Il differenziale Torsen è un tipo di differenziale autobloccante meccanico il cui nome deriva da “Torque Sensing”, cioè sensibile alla coppia. A differenza di un differenziale aperto tradizionale, che distribuisce la coppia in modo uguale tra le due ruote di uno stesso asse ma perde efficacia quando una ruota ha poca aderenza, il Torsen è progettato per ripartire automaticamente la coppia verso la ruota con maggiore grip.

È un sistema completamente meccanico, privo di componenti elettronici o frizioni a controllo esterno, e basa il suo funzionamento su un particolare insieme di ingranaggi elicoidali e senza fine. Questo lo rende molto reattivo, perché interviene istantaneamente non appena si verifica una differenza di resistenza tra le ruote.
Il principio fondamentale è che gli ingranaggi senza fine possono facilmente essere mossi dall’ingranaggio principale, ma oppongono resistenza quando il moto tenta di avvenire nel senso inverso.

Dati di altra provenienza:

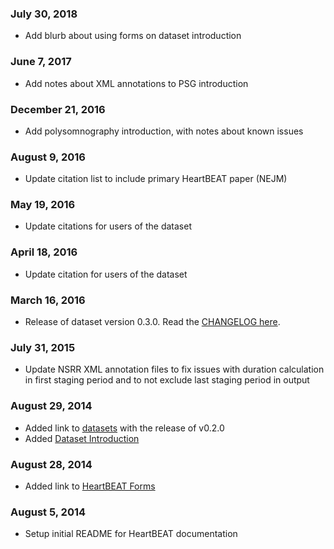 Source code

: ### July 30, 2018

- Add blurb about using forms on dataset introduction

### June 7, 2017

- Add notes about XML annotations to PSG introduction

### December 21, 2016

- Add polysomnography introduction, with notes about known issues

### August 9, 2016

- Update citation list to include primary HeartBEAT paper (NEJM)

### May 19, 2016

- Update citations for users of the dataset

### April 18, 2016

- Update citation for users of the dataset

### March 16, 2016

- Release of dataset version 0.3.0. Read the [CHANGELOG here](https://github.com/nsrr/heartbeat-data-dictionary/blob/master/CHANGELOG.md).

### July 31, 2015

- Update NSRR XML annotation files to fix issues with duration calculation in first staging period and to not exclude last staging period in output

### August 29, 2014

- Added link to [datasets](:files_path:/datasets) with the release of v0.2.0
- Added [Dataset Introduction](:pages_path:/dataset-introduction.md)

### August 28, 2014

- Added link to [HeartBEAT Forms](:files_path:/forms)

### August 5, 2014

- Setup initial README for HeartBEAT documentation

Questa caratteristica crea un effetto autobloccante proporzionale alla differenza di coppia tra i due semiassi, consentendo al differenziale di limitare lo slittamento senza mai bloccare rigidamente le ruote come farebbe un bloccaggio totale.
Dal punto di vista costruttivo, all’interno del Torsen troviamo una serie di ingranaggi elicoidali accoppiati tra loro in modo tale da creare attrito interno controllato. Quando entrambe le ruote hanno aderenza simile, il differenziale si comporta quasi come un differenziale aperto, permettendo alle ruote di girare a velocità diverse in curva e garantendo fluidità di marcia.
Quando una delle due ruote inizia a perdere trazione, la differenza di resistenza genera forze interne negli ingranaggi che aumentano l’attrito e trasferiscono più coppia alla ruota con maggiore aderenza. Questo trasferimento non è infinito ma è determinato dal cosiddetto rapporto di bias, cioè il rapporto massimo tra la coppia inviata alla ruota con più grip e quella alla ruota con meno grip.
Ad esempio, con un rapporto di bias di 3:1, se una ruota può sopportare solo 100 Nm prima di slittare, l’altra potrà riceverne fino a 300 Nm. Se però una ruota è completamente priva di aderenza, come su ghiaccio puro o sollevata da terra, il Torsen da solo non può trasferire coppia perché necessita sempre di una minima resistenza su entrambi i lati per funzionare correttamente.
Il differenziale Torsen viene utilizzato sia come differenziale centrale nelle auto a trazione integrale sia come differenziale anteriore o posteriore in veicoli sportivi. È stato adottato da numerosi costruttori per migliorare stabilità e trazione senza compromettere il comfort di guida. Un esempio noto è il sistema quattro di Audi, che in diverse generazioni ha impiegato un differenziale centrale Torsen per distribuire la coppia tra asse anteriore e posteriore in modo variabile e automatico.
I principali vantaggi del Torsen sono la risposta immediata, la progressività dell’intervento e l’assenza di manutenzione complessa legata a componenti elettronici o pacchi frizione. Rispetto ai differenziali a controllo elettronico, offre una sensazione di guida più naturale e prevedibile, particolarmente apprezzata nella guida sportiva.
Ovviamente, può risultare meno efficace in condizioni estreme di aderenza nulla su una ruota, motivo per cui spesso viene abbinato ai moderni sistemi di controllo della trazione che frenano la ruota che slitta, creando artificialmente la resistenza necessaria per permettere al Torsen di trasferire coppia all’altra ruota.